Stored items:
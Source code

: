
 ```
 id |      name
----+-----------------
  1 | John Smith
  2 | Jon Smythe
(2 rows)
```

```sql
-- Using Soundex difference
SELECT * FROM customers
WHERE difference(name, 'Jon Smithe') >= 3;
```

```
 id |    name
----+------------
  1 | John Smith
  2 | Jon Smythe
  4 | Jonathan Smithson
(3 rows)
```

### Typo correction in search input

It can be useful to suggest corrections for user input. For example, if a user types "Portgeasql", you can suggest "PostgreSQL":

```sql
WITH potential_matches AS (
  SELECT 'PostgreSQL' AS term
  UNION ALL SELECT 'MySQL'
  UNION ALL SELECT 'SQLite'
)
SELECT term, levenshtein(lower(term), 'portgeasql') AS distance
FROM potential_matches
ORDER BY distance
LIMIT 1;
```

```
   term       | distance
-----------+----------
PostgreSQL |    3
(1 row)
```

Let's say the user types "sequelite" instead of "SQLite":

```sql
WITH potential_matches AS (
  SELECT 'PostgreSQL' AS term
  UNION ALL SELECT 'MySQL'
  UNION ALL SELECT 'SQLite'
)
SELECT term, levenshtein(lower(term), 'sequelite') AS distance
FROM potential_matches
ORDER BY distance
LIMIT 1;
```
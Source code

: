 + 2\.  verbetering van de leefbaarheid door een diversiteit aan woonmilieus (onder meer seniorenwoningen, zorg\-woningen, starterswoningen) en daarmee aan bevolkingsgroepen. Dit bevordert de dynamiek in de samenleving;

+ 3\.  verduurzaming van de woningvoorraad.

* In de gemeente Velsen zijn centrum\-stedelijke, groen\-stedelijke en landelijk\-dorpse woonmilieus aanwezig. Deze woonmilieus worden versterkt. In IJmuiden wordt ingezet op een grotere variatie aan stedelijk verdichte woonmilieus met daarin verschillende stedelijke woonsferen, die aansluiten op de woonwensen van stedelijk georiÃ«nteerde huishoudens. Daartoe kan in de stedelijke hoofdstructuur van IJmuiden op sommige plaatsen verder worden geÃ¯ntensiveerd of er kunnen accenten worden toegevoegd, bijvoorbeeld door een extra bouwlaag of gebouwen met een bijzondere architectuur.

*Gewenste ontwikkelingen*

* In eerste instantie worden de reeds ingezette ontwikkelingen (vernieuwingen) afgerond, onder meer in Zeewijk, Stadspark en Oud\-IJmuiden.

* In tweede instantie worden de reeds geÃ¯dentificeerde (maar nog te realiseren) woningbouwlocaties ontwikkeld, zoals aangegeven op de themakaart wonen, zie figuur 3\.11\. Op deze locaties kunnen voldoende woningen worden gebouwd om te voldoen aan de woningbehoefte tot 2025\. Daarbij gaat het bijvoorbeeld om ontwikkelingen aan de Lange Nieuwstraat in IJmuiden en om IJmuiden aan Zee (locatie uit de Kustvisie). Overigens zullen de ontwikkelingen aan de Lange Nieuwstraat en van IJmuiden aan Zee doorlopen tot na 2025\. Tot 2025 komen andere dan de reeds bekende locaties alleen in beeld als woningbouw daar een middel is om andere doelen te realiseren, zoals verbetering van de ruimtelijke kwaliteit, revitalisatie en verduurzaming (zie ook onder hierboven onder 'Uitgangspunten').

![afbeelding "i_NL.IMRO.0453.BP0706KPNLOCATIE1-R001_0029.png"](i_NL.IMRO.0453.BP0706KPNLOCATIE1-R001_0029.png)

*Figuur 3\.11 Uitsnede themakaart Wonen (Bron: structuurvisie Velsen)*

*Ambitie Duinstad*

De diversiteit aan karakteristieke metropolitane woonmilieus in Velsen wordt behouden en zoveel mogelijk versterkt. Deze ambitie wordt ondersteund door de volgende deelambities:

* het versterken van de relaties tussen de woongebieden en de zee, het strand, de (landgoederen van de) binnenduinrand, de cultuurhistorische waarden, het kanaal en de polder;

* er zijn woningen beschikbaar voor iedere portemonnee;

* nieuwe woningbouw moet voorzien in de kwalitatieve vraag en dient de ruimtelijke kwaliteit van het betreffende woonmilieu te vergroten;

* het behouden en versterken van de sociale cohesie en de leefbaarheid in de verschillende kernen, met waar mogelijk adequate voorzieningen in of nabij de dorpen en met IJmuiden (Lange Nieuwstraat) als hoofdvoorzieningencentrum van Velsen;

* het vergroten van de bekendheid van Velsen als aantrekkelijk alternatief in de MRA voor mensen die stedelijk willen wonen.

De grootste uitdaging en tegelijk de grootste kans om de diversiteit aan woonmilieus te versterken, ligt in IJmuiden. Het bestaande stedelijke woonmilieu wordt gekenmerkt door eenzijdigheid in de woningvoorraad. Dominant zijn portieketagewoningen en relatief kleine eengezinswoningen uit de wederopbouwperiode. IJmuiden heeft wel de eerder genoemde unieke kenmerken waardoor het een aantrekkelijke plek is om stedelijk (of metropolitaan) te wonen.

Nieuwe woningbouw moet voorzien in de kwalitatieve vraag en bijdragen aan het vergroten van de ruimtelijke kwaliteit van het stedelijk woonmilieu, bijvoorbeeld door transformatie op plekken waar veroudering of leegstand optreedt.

# [PROBLEM DESCRIPTION]
The first line of the records and every line down to the line with "van de woningvoorraad." must be quoted exactly; leave out all else.

# [RESULT OF THE TASK]
Source code

:
 ```
 id |      name
----+-----------------
  1 | John Smith
  2 | Jon Smythe
(2 rows)
```

```sql
-- Using Soundex difference
SELECT * FROM customers
WHERE difference(name, 'Jon Smithe') >= 3;
```

```
 id |    name
----+------------
  1 | John Smith
  2 | Jon Smythe
  4 | Jonathan Smithson
(3 rows)
```

### Typo correction in search input

It can be useful to suggest corrections for user input. For example, if a user types "Portgeasql", you can suggest "PostgreSQL":

```sql
WITH potential_matches AS (
  SELECT 'PostgreSQL' AS term
  UNION ALL SELECT 'MySQL'
  UNION ALL SELECT 'SQLite'
)
SELECT term, levenshtein(lower(term), 'portgeasql') AS distance
FROM potential_matches
ORDER BY distance
LIMIT 1;
```

```
   term       | distance
-----------+----------
PostgreSQL |    3
(1 row)
```

Let's say the user types "sequelite" instead of "SQLite":

```sql
WITH potential_matches AS (
  SELECT 'PostgreSQL' AS term
  UNION ALL SELECT 'MySQL'
  UNION ALL SELECT 'SQLite'
)
SELECT term, levenshtein(lower(term), 'sequelite') AS distance
FROM potential_matches
ORDER BY distance
LIMIT 1;
```
Source code

: + 2\.  verbetering van de leefbaarheid door een diversiteit aan woonmilieus (onder meer seniorenwoningen, zorg\-woningen, starterswoningen) en daarmee aan bevolkingsgroepen. Dit bevordert de dynamiek in de samenleving;

+ 3\.  verduurzaming van de woningvoorraad.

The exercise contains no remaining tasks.